- **Task details**: Go through the data and copy each line that holds "result".

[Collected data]

· · · · · · ·

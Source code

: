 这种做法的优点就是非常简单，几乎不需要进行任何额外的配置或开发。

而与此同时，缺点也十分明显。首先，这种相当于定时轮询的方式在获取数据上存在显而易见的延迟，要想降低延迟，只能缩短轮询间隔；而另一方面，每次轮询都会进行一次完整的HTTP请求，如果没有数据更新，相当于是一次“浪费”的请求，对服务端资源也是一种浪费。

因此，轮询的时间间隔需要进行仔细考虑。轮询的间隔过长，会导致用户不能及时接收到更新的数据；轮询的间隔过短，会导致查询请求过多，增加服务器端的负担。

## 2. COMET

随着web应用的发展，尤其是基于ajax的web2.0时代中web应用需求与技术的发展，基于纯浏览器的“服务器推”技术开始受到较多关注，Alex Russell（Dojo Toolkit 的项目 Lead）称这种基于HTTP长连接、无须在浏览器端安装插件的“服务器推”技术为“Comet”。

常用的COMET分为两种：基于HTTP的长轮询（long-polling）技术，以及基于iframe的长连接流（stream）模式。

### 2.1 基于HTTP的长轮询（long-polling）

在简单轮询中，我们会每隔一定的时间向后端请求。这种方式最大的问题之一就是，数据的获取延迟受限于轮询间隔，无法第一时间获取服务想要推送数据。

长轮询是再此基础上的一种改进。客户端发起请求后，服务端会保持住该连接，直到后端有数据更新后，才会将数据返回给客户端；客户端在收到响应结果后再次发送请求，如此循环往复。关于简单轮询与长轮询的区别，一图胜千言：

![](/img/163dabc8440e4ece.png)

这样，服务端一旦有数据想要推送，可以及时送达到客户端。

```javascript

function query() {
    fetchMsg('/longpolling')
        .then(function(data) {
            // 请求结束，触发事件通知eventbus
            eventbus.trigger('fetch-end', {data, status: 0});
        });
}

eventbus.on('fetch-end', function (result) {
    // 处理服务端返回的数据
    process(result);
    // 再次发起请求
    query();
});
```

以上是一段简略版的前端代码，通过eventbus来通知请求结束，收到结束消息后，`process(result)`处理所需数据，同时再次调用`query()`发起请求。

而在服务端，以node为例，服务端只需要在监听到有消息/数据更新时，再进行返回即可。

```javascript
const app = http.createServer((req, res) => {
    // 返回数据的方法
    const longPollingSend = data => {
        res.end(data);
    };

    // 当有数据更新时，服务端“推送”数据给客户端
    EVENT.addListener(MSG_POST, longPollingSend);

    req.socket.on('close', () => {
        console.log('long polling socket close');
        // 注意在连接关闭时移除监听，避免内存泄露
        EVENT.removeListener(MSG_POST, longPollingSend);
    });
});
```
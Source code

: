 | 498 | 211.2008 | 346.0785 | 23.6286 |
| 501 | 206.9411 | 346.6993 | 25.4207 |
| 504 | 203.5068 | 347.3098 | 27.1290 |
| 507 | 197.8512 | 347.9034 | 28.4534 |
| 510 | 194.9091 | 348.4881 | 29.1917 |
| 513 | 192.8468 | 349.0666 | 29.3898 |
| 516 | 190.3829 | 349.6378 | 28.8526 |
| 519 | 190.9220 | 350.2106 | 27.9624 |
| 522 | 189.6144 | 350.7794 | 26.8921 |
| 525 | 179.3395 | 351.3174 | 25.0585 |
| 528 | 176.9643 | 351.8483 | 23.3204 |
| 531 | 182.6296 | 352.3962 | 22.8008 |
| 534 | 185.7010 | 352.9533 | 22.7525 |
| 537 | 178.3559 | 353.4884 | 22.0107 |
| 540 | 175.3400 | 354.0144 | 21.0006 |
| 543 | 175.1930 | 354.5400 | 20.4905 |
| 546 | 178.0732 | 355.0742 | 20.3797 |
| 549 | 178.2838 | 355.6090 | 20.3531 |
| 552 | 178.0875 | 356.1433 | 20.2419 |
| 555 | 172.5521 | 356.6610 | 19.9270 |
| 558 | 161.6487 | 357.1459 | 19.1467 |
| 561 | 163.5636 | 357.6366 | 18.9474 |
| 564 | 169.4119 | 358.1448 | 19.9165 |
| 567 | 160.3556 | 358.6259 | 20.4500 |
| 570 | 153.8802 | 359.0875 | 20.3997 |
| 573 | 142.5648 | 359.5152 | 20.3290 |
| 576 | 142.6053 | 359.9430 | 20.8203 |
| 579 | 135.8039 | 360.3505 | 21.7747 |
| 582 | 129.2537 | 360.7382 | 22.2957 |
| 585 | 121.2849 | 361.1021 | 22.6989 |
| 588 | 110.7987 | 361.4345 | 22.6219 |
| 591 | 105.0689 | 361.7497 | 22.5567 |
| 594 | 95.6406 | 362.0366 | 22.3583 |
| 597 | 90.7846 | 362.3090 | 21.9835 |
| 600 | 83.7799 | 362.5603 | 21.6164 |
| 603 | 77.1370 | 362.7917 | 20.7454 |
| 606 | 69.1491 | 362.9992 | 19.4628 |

· · · · · · ·

- **Your response**:
eventbus.on('fetch-end', function (result) {
    process(result);
以上是一段简略版的前端代码，通过eventbus来通知请求结束，收到结束消息后，`process(result)`处理所需数据，同时再次调用`query()`发起请求。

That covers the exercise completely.